Ihab Hassan is an intellectual pioneer in his explorations of literary theory and cultural phenomena in the light of postmodernism. Over a long and productive career, he has combined an imaginative openess to the new with a refreshing refusal to bow before academic fashion.
These incisive, entertaining essays present Ihab Hassans reflections on the state of literature and humanistic studies. As well as a new Foreword, this second edition includes a provocative essay, Queries for Post-Colonial Studies, in which he casts a skeptical eye on the moralizing ideology of postcolonial scholarship.

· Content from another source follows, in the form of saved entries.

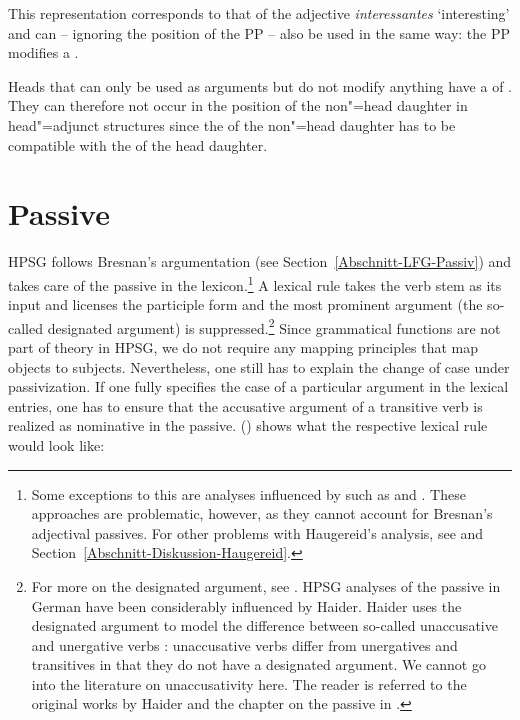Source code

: \noindent
This representation corresponds to that of the adjective \emph{interessantes} `interesting' and can -- ignoring the position of the PP -- also be used in the same way:
the PP modifies a \nbar.

Heads that can only be used as arguments but do not modify anything have a \modv of .
They can therefore not occur in the position of the non"=head daughter in head"=adjunct structures since the \modv of the non"=head daughter has to be compatible
with the \synsemv of the head daughter.

\section{Passive}
\label{Abschnitt-HPSG-Passiv}\label{sec-hpsg-passive}

HPSG follows Bresnan's argumentation (see Section~\ref{Abschnitt-LFG-Passiv}) and takes care of the passive in the lexicon.\footnote{
	Some exceptions to this are analyses influenced by \cxg such as \citet{Tseng2007a} and \citet{Haugereid2007a}.
	These approaches are problematic, however, as they cannot account for Bresnan's adjectival passives. For other problems with
	Haugereid's analysis, see  and Section~\ref{Abschnitt-Diskussion-Haugereid}.%
} A lexical rule takes the verb stem as its input and licenses the participle form and the most prominent argument (the so-called
designated argument) is suppressed.\footnote{
	For more on the designated argument, see . HPSG analyses of the passive in German have been considerably influenced by Haider.
	Haider uses the designated argument to model the difference between so-called unaccusative
        and unergative verbs \citep{Perlmutter78}: unaccusative verbs differ from unergatives and transitives in that they do not have
	a designated argument. We cannot go into the literature on unaccusativity here. The reader is referred to the original works by Haider and the
	chapter on the passive in .
}
Since grammatical functions are not part of theory in HPSG, we do not require any mapping principles that map objects to subjects.
Nevertheless, one still has to explain the change of case under passivization. If one fully
specifies the case of a particular argument in the lexical entries, one has to ensure that the
accusative argument of a transitive verb is realized as nominative in the passive. () shows
what the respective lexical rule would look like:

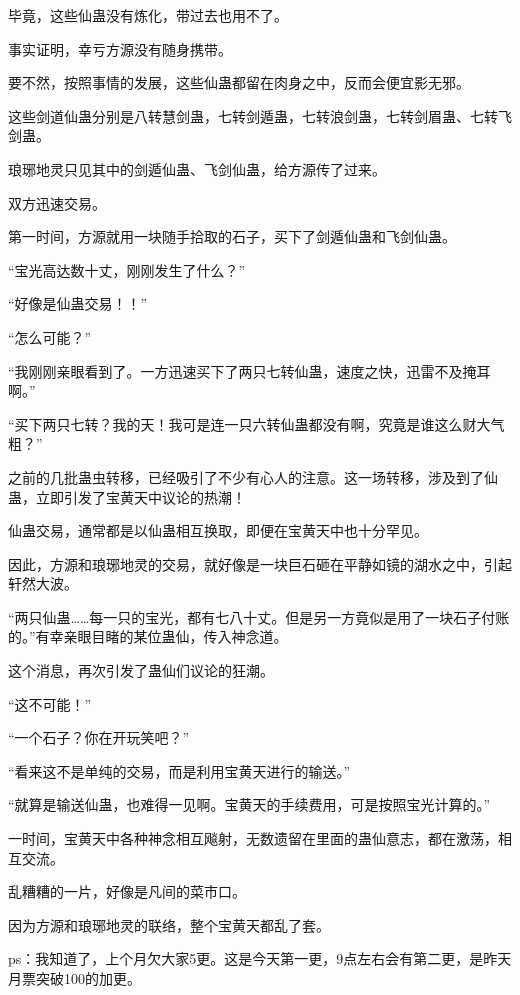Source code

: \begin{this_body}
毕竟，这些仙蛊没有炼化，带过去也用不了。

事实证明，幸亏方源没有随身携带。

要不然，按照事情的发展，这些仙蛊都留在肉身之中，反而会便宜影无邪。

这些剑道仙蛊分别是八转慧剑蛊，七转剑遁蛊，七转浪剑蛊，七转剑眉蛊、七转飞剑蛊。

琅琊地灵只见其中的剑遁仙蛊、飞剑仙蛊，给方源传了过来。

双方迅速交易。

第一时间，方源就用一块随手拾取的石子，买下了剑遁仙蛊和飞剑仙蛊。

“宝光高达数十丈，刚刚发生了什么？”

“好像是仙蛊交易！！”

“怎么可能？”

“我刚刚亲眼看到了。一方迅速买下了两只七转仙蛊，速度之快，迅雷不及掩耳啊。”

“买下两只七转？我的天！我可是连一只六转仙蛊都没有啊，究竟是谁这么财大气粗？”

之前的几批蛊虫转移，已经吸引了不少有心人的注意。这一场转移，涉及到了仙蛊，立即引发了宝黄天中议论的热潮！

仙蛊交易，通常都是以仙蛊相互换取，即便在宝黄天中也十分罕见。

因此，方源和琅琊地灵的交易，就好像是一块巨石砸在平静如镜的湖水之中，引起轩然大波。

“两只仙蛊……每一只的宝光，都有七八十丈。但是另一方竟似是用了一块石子付账的。”有幸亲眼目睹的某位蛊仙，传入神念道。

这个消息，再次引发了蛊仙们议论的狂潮。

“这不可能！”

“一个石子？你在开玩笑吧？”

“看来这不是单纯的交易，而是利用宝黄天进行的输送。”

“就算是输送仙蛊，也难得一见啊。宝黄天的手续费用，可是按照宝光计算的。”

一时间，宝黄天中各种神念相互飚射，无数遗留在里面的蛊仙意志，都在激荡，相互交流。

乱糟糟的一片，好像是凡间的菜市口。

因为方源和琅琊地灵的联络，整个宝黄天都乱了套。

ps：我知道了，上个月欠大家5更。这是今天第一更，9点左右会有第二更，是昨天月票突破100的加更。

\end{this_body}

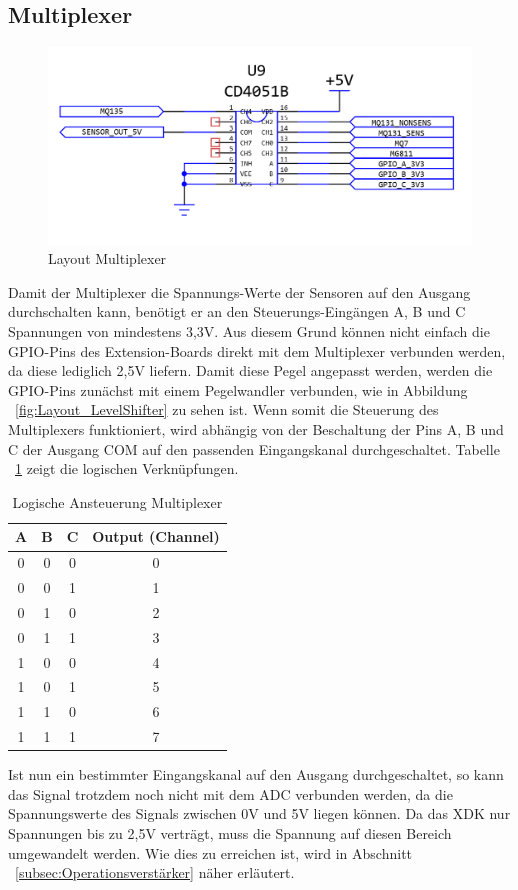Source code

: \subsection{Multiplexer}\label{subsec:Multiplexer}
\begin{figure}[H]
	\includegraphics[width=\textwidth]{images/Layout_Multiplexer.png}	
	\caption{Layout Multiplexer}
	\label{fig:Layout_Multiplexer}
\end{figure}
Damit der Multiplexer die Spannungs-Werte der Sensoren auf den Ausgang durchschalten kann, benötigt er an den Steuerungs-Eingängen A, B und C Spannungen von mindestens 3,3V. Aus diesem Grund können nicht einfach die \acs{GPIO}-Pins des Extension-Boards direkt mit dem Multiplexer verbunden werden, da diese lediglich 2,5V liefern. Damit diese Pegel angepasst werden, werden die \acs{GPIO}-Pins zunächst mit einem Pegelwandler verbunden, wie in Abbildung ~\ref{fig:Layout_LevelShifter} zu sehen ist.
\newline
Wenn somit die Steuerung des Multiplexers funktioniert, wird abhängig von der Beschaltung der Pins A, B und C der Ausgang COM auf den passenden Eingangskanal durchgeschaltet. Tabelle ~\ref{tab:MultiplexerLogic} zeigt die logischen Verknüpfungen.
\begin{table}[H]
	\begin{center}
			\begin{tabular}{|c|c|c|c|}
				\hline
				A & B & C & Output (Channel)  \\ \hline \hline
				
				0 & 0 & 0 & 0 \\ \hline 
				0 & 0 & 1 & 1 \\ \hline 
				0 & 1 & 0 & 2 \\ \hline 
				0 & 1 & 1 & 3 \\ \hline 
				1 & 0 & 0 & 4 \\ \hline 
				1 & 0 & 1 & 5 \\ \hline 
				1 & 1 & 0 & 6 \\ \hline 
				1 & 1 & 1 & 7 \\ \hline 							
			\end{tabular}
	\end{center}
	\caption{Logische Ansteuerung Multiplexer}
	\label{tab:MultiplexerLogic}
\end{table}
Ist nun ein bestimmter Eingangskanal auf den Ausgang durchgeschaltet, so kann das Signal trotzdem noch nicht mit dem \acs{ADC} verbunden werden, da die Spannungswerte des Signals zwischen 0V und 5V liegen können. Da das XDK nur Spannungen bis zu 2,5V verträgt, muss die Spannung auf diesen Bereich umgewandelt werden. Wie dies zu erreichen ist, wird in Abschnitt ~\ref{subsec:Operationsverstärker} näher erläutert.
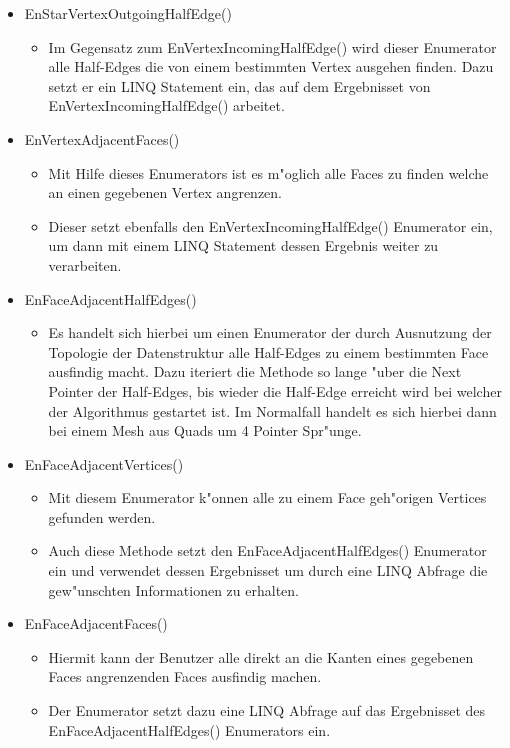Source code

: \documentclass[pagesize, paper=a4, fontsize=12pt,titlepage=true, headings=small, headnosepline, abstractoff, liststotoc, nochapterprefix, plainheadsepline]{scrreprt}
\begin{document}
\begin{itemize}
\item EnStarVertexOutgoingHalfEdge()
	\begin{itemize}
	\item Im Gegensatz zum EnVertexIncomingHalfEdge() wird dieser Enumerator alle Half-Edges die von einem bestimmten Vertex ausgehen finden. Dazu setzt er ein LINQ Statement ein, das auf dem Ergebnisset von EnVertexIncomingHalfEdge() arbeitet.
	\end{itemize}
\item EnVertexAdjacentFaces()
	\begin{itemize}
	\item Mit Hilfe dieses Enumerators ist es m"oglich alle Faces zu finden welche an einen gegebenen Vertex angrenzen.
	\item Dieser setzt ebenfalls den EnVertexIncomingHalfEdge() Enumerator ein, um dann mit einem LINQ Statement dessen Ergebnis weiter zu verarbeiten.
	\end{itemize}
\item EnFaceAdjacentHalfEdges()
	\begin{itemize}
	\item Es handelt sich hierbei um einen Enumerator der durch Ausnutzung der Topologie der Datenstruktur alle Half-Edges zu einem bestimmten Face ausfindig macht. Dazu iteriert die Methode so lange "uber die Next Pointer der Half-Edges, bis wieder die Half-Edge erreicht wird bei welcher der Algorithmus gestartet ist. Im Normalfall handelt es sich hierbei dann bei einem Mesh aus Quads um 4 Pointer Spr"unge.
	\end{itemize}
\item EnFaceAdjacentVertices()
	\begin{itemize}
	\item Mit diesem Enumerator k"onnen alle zu einem Face geh"origen Vertices gefunden werden.
	\item Auch diese Methode setzt den EnFaceAdjacentHalfEdges() Enumerator ein und verwendet dessen Ergebnisset um durch eine LINQ Abfrage die gew"unschten Informationen zu erhalten.
	\end{itemize}
\item EnFaceAdjacentFaces()
	\begin{itemize}
	\item Hiermit kann der Benutzer alle direkt an die Kanten eines gegebenen Faces angrenzenden Faces ausfindig machen.
	\item Der Enumerator setzt dazu eine LINQ Abfrage auf das Ergebnisset des EnFaceAdjacentHalfEdges() Enumerators ein. 
	\end{itemize}
\end{itemize}
\end{document}
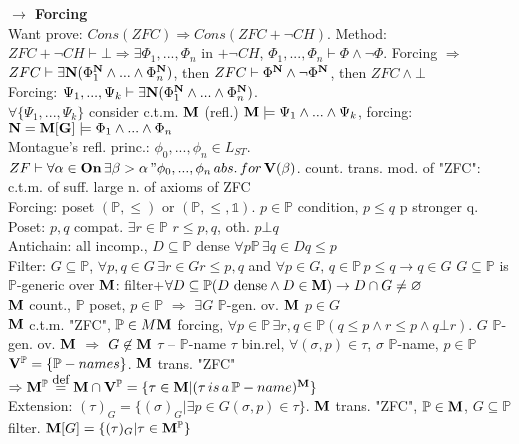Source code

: \documentclass[9pt]{article}
\newcommand{\class}[1]{{\bf #1}}
\newcommand{\Pp}{\mathbb{P}}
\newcommand{\eqdef}{\overset{\mbox{\small{def}}}{=}}
\newcommand{\mytitle}[1]{ {\bf $\rightarrow$ #1}\\}
\newcommand{\On}{\class{On}}
\newcommand{\V}{\class{V}}
\begin{document}
\begin{multicols*}{2}
\mytitle{Forcing}
Want prove: $Cons(ZFC)\Rightarrow Cons(ZFC+\neg CH)$.
Method: $ZFC+\neg CH\vdash\bot\Rightarrow\exists \Phi_1,...,\Phi_n$ in $+\neg CH$, $\Phi_1,...,\Phi_n\vdash \Phi \wedge\neg\Phi$.
Forcing $\Rightarrow$ $ZFC\vdash\exists\class{N}(\Phi_1^\class{N}\wedge...\wedge\Phi_n^\class{N})$, then $ZFC\vdash \Phi^\class{N}\wedge\neg\Phi^\class{N}$, then $ZFC\wedge\bot$\\
Forcing: $\Psi_1,...,\Psi_k\vdash \exists\class{N}(\Phi_1^\class{N}\wedge...\wedge\Phi_n^\class{N})$.\\
$\forall \{\Psi_1,...,\Psi_k\}$ consider c.t.m. $\class{M}$ (refl.) $\class{M}\models \Psi_1\wedge...\wedge\Psi_k$, forcing: $\class{N}=\class{M}[\class{G}]\models\Phi_1\wedge...\wedge\Phi_n$\\

Montague's refl. princ.: $\phi_0,...,\phi_n\in L_{ST}$. $ZF\vdash \forall\alpha\in\On\,\exists\beta>\alpha \,"\phi_0,...,\phi_n\,abs.\,for\,\V(\beta)$. count. trans. mod. of "ZFC": c.t.m. of suff. large n. of axioms of ZFC\\
Forcing: poset $(\mathbb{P}, \leqslant)$ or $(\mathbb{P}, \leqslant,\mathbb{1})$. $p\in \Pp$ condition, $p\leqslant q$ p stronger q.\\
Poset: $p,q$ compat. $\exists r\in \Pp$ $r\leqslant p, q$, oth. $p\bot q$\\
Antichain: all incomp., $D\subseteq \Pp$ dense $\forall p\Pp\,\exists q\in D q\leqslant p$\\
Filter: $G\subseteq \Pp$, $\forall p, q\in G\,\exists r\in G r\leqslant p, q$ and $\forall p\in G,\,q\in \Pp\,p\leqslant q\rightarrow q\in G$
$G\subseteq \Pp$ is $\Pp$-generic over $\class{M}$: filter+$\forall D\subseteq \Pp (D\mbox{ dense}\wedge D\in\class{M})\rightarrow D\cap G\neq \varnothing$\\
$\class{M}$ count., $\Pp$ poset, $p\in \Pp$ $\Rightarrow$ $\exists G$ $\Pp$-gen. ov. $\class{M}$ $p\in G$\\
$\class{M}$ c.t.m. "ZFC", $\Pp\in M\class{M}$ forcing, $\forall p\in\Pp\,\exists r,q\in\Pp (q\leqslant p\wedge r\leqslant p\wedge q\bot r)$. $G$ $\Pp$-gen. ov. $\class{M}$ $\Rightarrow$ $G\not\in\class{M}$
$\tau$ -- $\Pp$-name $\tau$ bin.rel, $\forall (\sigma,p)\in\tau$, $\sigma$ $\Pp$-name, $p\in\Pp$\\
$\V^\Pp=\{\Pp-names\}$. $\class{M}$ trans. "ZFC" $\Rightarrow \class{M}^\Pp\eqdef \class{M}\cap\V^\Pp=\{\tau\in\class{M}|(\tau\,is\,a\,\Pp-name)^\class{M}\}$\\
Extension: $(\tau)_G=\{(\sigma)_G|\exists p\in G(\sigma,p)\in\tau\}$. $\class{M}$ trans. "ZFC", $\Pp\in\class{M}$, $G\subseteq \Pp$ filter. $\class{M}[G]=\{(\tau)_G|\tau\in\class{M}^\Pp\}$\\

\end{multicols*}
\end{document}
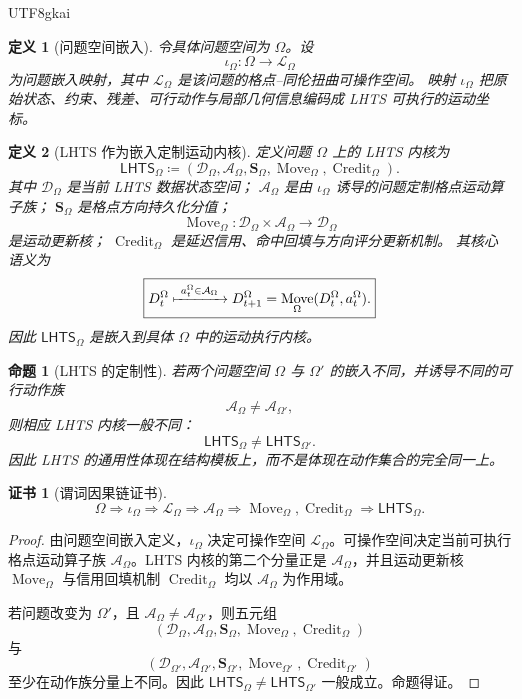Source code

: \documentclass[12pt]{article}
\newtheorem{definition}{定义}[section]
\newtheorem{proposition}{命题}[section]
\newtheorem{Certificate}{证书}[section]
\newcommand{\LHTS}{\ensuremath{\mathsf{LHTS}}}
\newcommand{\DefEq}{\coloneqq}
\DeclareMathOperator{\Move}{Move}
\DeclareMathOperator{\Credit}{Credit}
\begin{document}
\begin{CJK*}{UTF8}{gkai}
\begin{definition}[问题空间嵌入]
令具体问题空间为 \(\Omega\)。设
\[
\iota_\Omega:\Omega\longrightarrow\mathcal L_\Omega
\]
为问题嵌入映射，其中 \(\mathcal L_\Omega\) 是该问题的格点--同伦扭曲可操作空间。
映射 \(\iota_\Omega\) 把原始状态、约束、残差、可行动作与局部几何信息编码成
LHTS 可执行的运动坐标。
\end{definition}

\begin{definition}[LHTS 作为嵌入定制运动内核]
定义问题 \(\Omega\) 上的 LHTS 内核为
\[
\boxed{
\LHTS_\Omega
\DefEq
(\mathcal D_\Omega,\mathcal A_\Omega,\mathbf S_\Omega,
\Move_\Omega,\Credit_\Omega).
}
\]
其中 \(\mathcal D_\Omega\) 是当前 LHTS 数据状态空间；
\(\mathcal A_\Omega\) 是由 \(\iota_\Omega\) 诱导的问题定制格点运动算子族；
\(\mathbf S_\Omega\) 是格点方向持久化分值；
\[
\Move_\Omega:
\mathcal D_\Omega\times\mathcal A_\Omega
\longrightarrow
\mathcal D_\Omega
\]
是运动更新核；
\(\Credit_\Omega\) 是延迟信用、命中回填与方向评分更新机制。
其核心语义为
\[
\boxed{
D_t^\Omega
\xmapsto{\ a_t^\Omega\in\mathcal A_\Omega\ }
D_{t+1}^\Omega
=
\Move_\Omega(D_t^\Omega,a_t^\Omega).
}
\]
因此 \(\LHTS_\Omega\) 是嵌入到具体 \(\Omega\) 中的运动执行内核。
\end{definition}

\begin{proposition}[LHTS 的定制性]
若两个问题空间 \(\Omega\) 与 \(\Omega'\) 的嵌入不同，并诱导不同的可行动作族
\[
\mathcal A_\Omega\ne\mathcal A_{\Omega'},
\]
则相应 LHTS 内核一般不同：
\[
\LHTS_\Omega\ne\LHTS_{\Omega'}.
\]
因此 LHTS 的通用性体现在结构模板上，而不是体现在动作集合的完全同一上。
\end{proposition}

\begin{Certificate}[谓词因果链证书]
\[
\boxed{
\Omega
\Rightarrow
\iota_\Omega
\Rightarrow
\mathcal L_\Omega
\Rightarrow
\mathcal A_\Omega
\Rightarrow
\Move_\Omega,\Credit_\Omega
\Rightarrow
\LHTS_\Omega.
}
\]
\end{Certificate}

\begin{proof}
由问题空间嵌入定义，\(\iota_\Omega\) 决定可操作空间
\(\mathcal L_\Omega\)。可操作空间决定当前可执行格点运动算子族
\(\mathcal A_\Omega\)。LHTS 内核的第二个分量正是
\(\mathcal A_\Omega\)，并且运动更新核
\(\Move_\Omega\) 与信用回填机制 \(\Credit_\Omega\) 均以
\(\mathcal A_\Omega\) 为作用域。

若问题改变为 \(\Omega'\)，且
\(\mathcal A_\Omega\ne\mathcal A_{\Omega'}\)，则五元组
\[
(\mathcal D_\Omega,\mathcal A_\Omega,\mathbf S_\Omega,\Move_\Omega,\Credit_\Omega)
\]
与
\[
(\mathcal D_{\Omega'},\mathcal A_{\Omega'},\mathbf S_{\Omega'},
\Move_{\Omega'},\Credit_{\Omega'})
\]
至少在动作族分量上不同。因此
\(\LHTS_\Omega\ne\LHTS_{\Omega'}\) 一般成立。命题得证。
\end{proof}


\end{CJK*}
\end{document}
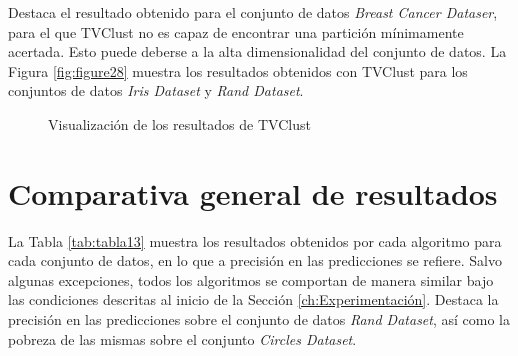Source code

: Destaca el resultado obtenido para el conjunto de datos \textit{Breast Cancer Dataser}, para el que \acs{TVClust} no es capaz de encontrar una partición mínimamente acertada. Esto puede deberse a la alta dimensionalidad del conjunto de datos. La Figura \ref{fig:figure28} muestra los resultados obtenidos con \acs{TVClust} para los conjuntos de datos \textit{Iris Dataset} y \textit{Rand Dataset}. 


\begin{figure}[bth]
	\myfloatalign
	\caption{Visualización de los resultados de \acs{TVClust}}\label{fig:figure29}
\end{figure}

\clearpage

\section{Comparativa general de resultados}

La Tabla \ref{tab:tabla13} muestra los resultados obtenidos por cada algoritmo para cada conjunto de datos, en lo que a precisión en las predicciones se refiere. Salvo algunas excepciones, todos los algoritmos se comportan de manera similar bajo las condiciones descritas al inicio de la Sección \ref{ch:Experimentación}. Destaca la precisión en las predicciones sobre el conjunto de datos \textit{Rand Dataset}, así como la pobreza de las mismas sobre el conjunto \textit{Circles Dataset}.

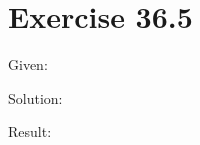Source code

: \documentclass[a4paper, 10pt]{scrartcl}
\begin{document}
\section{Exercise 36.5}

Given:

Solution:

Result:
\end{document}
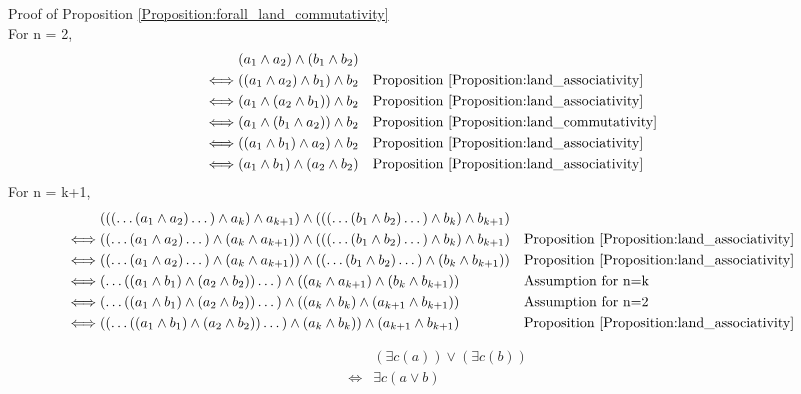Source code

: Proof of Proposition \ref{Proposition:forall_land_commutativity} \\
For n = 2,
\begin{align*}
& (a_1 \land a_2) \land (b_1 \land b_2) \\
\iff & ((a_1 \land a_2) \land b_1) \land b_2
& & \text{Proposition \ref{Proposition:land_associativity}} \\
\iff & (a_1 \land (a_2 \land b_1)) \land b_2
& & \text{Proposition \ref{Proposition:land_associativity}} \\
\iff & (a_1 \land (b_1 \land a_2)) \land b_2
& & \text{Proposition \ref{Proposition:land_commutativity}} \\
\iff & ((a_1 \land b_1) \land a_2) \land b_2
& & \text{Proposition \ref{Proposition:land_associativity}} \\
\iff & (a_1 \land b_1) \land (a_2 \land b_2)
& & \text{Proposition \ref{Proposition:land_associativity}} \\
\end{align*}
For n = k+1,
\begin{align*}
& ((( \dots (a_1 \land a_2) \dots ) \land a_k) \land a_{k+1}) \land ((( \dots (b_1 \land b_2) \dots ) \land b_k ) \land b_{k+1}) \\
\iff & (( \dots (a_1 \land a_2) \dots ) \land (a_k \land a_{k+1})) \land ((( \dots (b_1 \land b_2) \dots ) \land b_k ) \land b_{k+1})
& & \text{Proposition \ref{Proposition:land_associativity}} \\
\iff & (( \dots (a_1 \land a_2) \dots ) \land (a_k \land a_{k+1})) \land (( \dots (b_1 \land b_2) \dots ) \land (b_k \land b_{k+1}))
& & \text{Proposition \ref{Proposition:land_associativity}} \\
\iff & ( \dots ((a_1 \land b_1) \land (a_2 \land b_2)) \dots ) \land ((a_k \land a_{k+1}) \land (b_k \land b_{k+1}))
& & \text{Assumption for n=k} \\
\iff & ( \dots ((a_1 \land b_1) \land (a_2 \land b_2)) \dots ) \land ((a_k \land b_k) \land (a_{k+1} \land b_{k+1}))
& & \text{Assumption for n=2} \\
\iff & (( \dots ((a_1 \land b_1) \land (a_2 \land b_2)) \dots ) \land (a_k \land b_k)) \land (a_{k+1} \land b_{k+1})
& & \text{Proposition \ref{Proposition:land_associativity}} \\
\end{align*}

\begin{prop}
\label{Proposition:exists_lor_commutativity}
\begin{align*}
& (\exists c (a)) \lor (\exists c (b)) \\
\iff & \exists c (a \lor b)
\end{align*}
\end{prop}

Ihab Hassan has been one of our earliest and most effective chroniclers of postmodernism: this volume traces an exciting development in an important literary spokesman. - Murray Krieger
Ihab Hassans essays, each one of them a critical tour de force in itself, offer some of the best lore on literary Postmodernism there is to be found. - Malcolm Bradbury
Born in Cairo, Ihab Hassan trained to become an engineer. After graduating from the University of Cairo, he went to the United States to further his study of electrical engineering, but after gaining his MS at the University of Pennsylvania, he studied literature, receiving a PhD in English in 1953. Since 1970 he has been the Vilas Research Professor of English and Comparative Literature at the University of Wisconsin-Milwaukee. He has held visiting professorships in Sweden, Japan, Germany, France, and Austria - as well as at Yale, Trinity College, and the University of Washington - and has won numerous awards and fellowships, including Guggenheim Foundation fellowships; Senior Fulbright lectureships; National Endowment for the Humanities grants; research appointments in France, England, Italy, Japan, Australia, and Ireland; and teaching awards. He was awarded honorary degrees by the University of Uppsala (1996) and the University of Giessen (1999). He is the author of some fifteen books and 200 articles. Among his critical works are Radical Innocence: Studies in the Contemporary American Novel (1961), The Literature of Silence: Henry Miller and Samuel Beckett (1967), The Dismemberment of Orpheus: Toward a Postmodern Literature (1971), Paracriticisms: Seven Speculations of the Times (1975), and The Right Promethean Fire: Imagination, Science, and Cultural Change (1980). In more recent years, Hassan’s work has moved toward autobiography and travel writing: Out of Egypt: Fragments of an Autobiography appeared in 1986, Selves at Risk: Patterns of Quest in Contemporary American Letters in 1990, and Between the Eagle and the Sun: Traces of Japan in 1996.